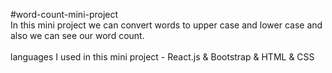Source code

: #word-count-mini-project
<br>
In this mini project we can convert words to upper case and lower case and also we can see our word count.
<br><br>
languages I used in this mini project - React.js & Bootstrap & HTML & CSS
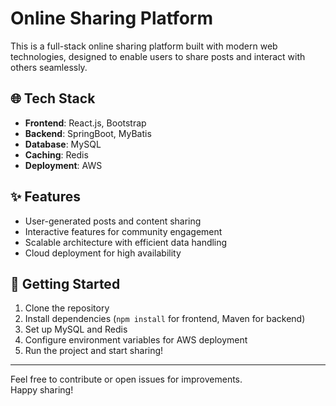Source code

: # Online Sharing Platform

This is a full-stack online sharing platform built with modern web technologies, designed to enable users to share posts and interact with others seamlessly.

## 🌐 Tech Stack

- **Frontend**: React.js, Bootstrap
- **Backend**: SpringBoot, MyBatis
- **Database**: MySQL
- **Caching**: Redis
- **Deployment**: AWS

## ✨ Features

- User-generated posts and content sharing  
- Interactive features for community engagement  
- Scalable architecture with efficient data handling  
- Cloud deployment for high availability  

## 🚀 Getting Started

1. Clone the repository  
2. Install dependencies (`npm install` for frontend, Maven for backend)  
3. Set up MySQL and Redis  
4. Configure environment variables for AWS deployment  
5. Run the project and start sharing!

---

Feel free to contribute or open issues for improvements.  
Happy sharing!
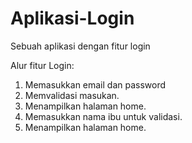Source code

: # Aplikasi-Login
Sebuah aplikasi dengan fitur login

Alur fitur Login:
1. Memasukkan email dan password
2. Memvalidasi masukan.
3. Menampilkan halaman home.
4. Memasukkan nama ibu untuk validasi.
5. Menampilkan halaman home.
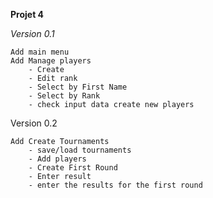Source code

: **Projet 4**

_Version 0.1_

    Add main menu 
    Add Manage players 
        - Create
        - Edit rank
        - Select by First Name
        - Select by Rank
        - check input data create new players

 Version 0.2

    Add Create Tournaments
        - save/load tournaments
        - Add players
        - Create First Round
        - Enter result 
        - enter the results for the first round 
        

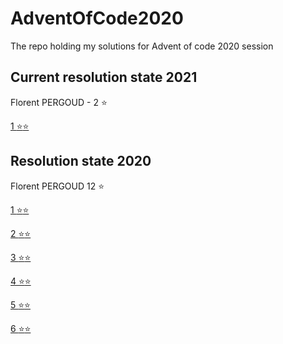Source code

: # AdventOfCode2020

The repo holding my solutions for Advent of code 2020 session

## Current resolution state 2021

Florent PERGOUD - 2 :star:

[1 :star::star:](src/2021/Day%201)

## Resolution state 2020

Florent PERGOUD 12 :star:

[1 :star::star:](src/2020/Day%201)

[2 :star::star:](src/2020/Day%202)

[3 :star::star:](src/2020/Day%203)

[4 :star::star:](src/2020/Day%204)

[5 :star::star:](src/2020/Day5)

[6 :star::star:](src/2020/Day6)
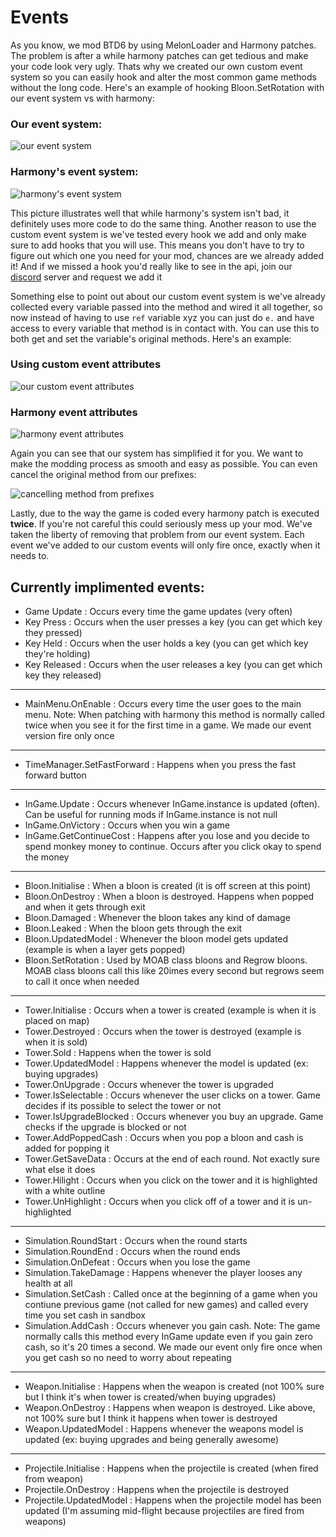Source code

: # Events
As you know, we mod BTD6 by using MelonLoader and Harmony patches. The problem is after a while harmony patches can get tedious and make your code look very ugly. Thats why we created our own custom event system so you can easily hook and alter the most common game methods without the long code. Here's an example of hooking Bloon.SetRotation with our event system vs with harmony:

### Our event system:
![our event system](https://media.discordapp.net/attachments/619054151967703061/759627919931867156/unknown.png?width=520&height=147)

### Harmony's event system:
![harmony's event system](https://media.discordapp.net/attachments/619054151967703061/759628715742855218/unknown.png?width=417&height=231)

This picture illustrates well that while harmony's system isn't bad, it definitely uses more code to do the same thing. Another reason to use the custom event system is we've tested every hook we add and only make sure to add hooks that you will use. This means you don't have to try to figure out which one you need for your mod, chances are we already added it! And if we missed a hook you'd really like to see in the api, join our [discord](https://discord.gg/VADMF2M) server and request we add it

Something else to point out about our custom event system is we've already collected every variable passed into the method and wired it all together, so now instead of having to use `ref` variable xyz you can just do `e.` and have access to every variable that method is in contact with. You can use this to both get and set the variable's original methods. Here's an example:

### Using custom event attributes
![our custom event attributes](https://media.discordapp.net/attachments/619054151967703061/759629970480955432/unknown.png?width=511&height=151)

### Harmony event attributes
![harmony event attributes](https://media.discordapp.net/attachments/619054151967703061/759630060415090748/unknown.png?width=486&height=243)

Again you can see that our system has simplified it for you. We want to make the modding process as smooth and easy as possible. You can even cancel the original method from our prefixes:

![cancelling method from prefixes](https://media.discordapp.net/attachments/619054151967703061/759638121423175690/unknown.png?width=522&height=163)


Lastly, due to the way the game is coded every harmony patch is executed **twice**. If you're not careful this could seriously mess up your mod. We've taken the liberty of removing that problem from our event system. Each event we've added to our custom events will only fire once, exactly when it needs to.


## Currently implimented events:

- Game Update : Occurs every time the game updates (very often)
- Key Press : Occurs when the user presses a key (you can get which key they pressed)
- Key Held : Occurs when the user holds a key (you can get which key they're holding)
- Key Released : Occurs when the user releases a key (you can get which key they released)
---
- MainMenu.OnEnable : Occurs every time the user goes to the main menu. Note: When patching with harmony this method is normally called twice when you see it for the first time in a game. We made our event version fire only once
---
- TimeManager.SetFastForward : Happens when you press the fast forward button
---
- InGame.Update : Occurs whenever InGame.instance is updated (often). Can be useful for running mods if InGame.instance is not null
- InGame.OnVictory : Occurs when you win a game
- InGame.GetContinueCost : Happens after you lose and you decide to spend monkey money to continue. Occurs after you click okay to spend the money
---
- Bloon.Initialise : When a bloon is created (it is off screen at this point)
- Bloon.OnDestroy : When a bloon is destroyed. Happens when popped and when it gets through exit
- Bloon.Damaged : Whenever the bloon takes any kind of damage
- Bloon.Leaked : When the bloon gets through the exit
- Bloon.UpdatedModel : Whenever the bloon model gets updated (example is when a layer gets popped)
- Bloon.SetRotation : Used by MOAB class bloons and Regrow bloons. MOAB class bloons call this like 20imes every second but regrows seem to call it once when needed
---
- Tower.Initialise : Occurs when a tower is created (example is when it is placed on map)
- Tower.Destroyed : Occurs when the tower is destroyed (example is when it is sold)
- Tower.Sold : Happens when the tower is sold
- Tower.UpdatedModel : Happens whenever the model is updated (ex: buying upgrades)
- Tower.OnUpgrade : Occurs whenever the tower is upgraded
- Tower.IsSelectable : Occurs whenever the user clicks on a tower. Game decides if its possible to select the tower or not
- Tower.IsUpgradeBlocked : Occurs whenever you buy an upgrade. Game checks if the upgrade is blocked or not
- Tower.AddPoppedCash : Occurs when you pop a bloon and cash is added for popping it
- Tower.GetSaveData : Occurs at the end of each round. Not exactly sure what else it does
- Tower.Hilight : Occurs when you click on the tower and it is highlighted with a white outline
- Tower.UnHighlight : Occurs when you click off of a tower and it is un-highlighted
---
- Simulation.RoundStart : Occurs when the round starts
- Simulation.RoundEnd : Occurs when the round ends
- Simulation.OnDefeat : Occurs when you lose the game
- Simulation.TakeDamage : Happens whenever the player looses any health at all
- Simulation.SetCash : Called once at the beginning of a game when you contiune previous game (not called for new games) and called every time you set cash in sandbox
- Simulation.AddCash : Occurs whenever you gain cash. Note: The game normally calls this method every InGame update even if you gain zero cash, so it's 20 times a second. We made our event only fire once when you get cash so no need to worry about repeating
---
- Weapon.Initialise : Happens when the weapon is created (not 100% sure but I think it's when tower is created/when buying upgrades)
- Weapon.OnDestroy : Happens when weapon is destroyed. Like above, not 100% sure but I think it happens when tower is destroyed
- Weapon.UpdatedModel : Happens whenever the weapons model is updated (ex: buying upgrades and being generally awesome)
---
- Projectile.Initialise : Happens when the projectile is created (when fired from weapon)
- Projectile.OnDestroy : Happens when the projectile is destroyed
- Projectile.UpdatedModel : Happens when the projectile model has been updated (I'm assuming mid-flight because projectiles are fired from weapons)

------------------------------------------------------------------------

§ TASK DIRECTIONS:
Search the entries above for the word "possible", and copy every line where it occurs.

§ WRITTEN SOLUTION:
Again you can see that our system has simplified it for you. We want to make the modding process as smooth and easy as possible. You can even cancel the original method from our prefixes:
- Tower.IsSelectable : Occurs whenever the user clicks on a tower. Game decides if its possible to select the tower or not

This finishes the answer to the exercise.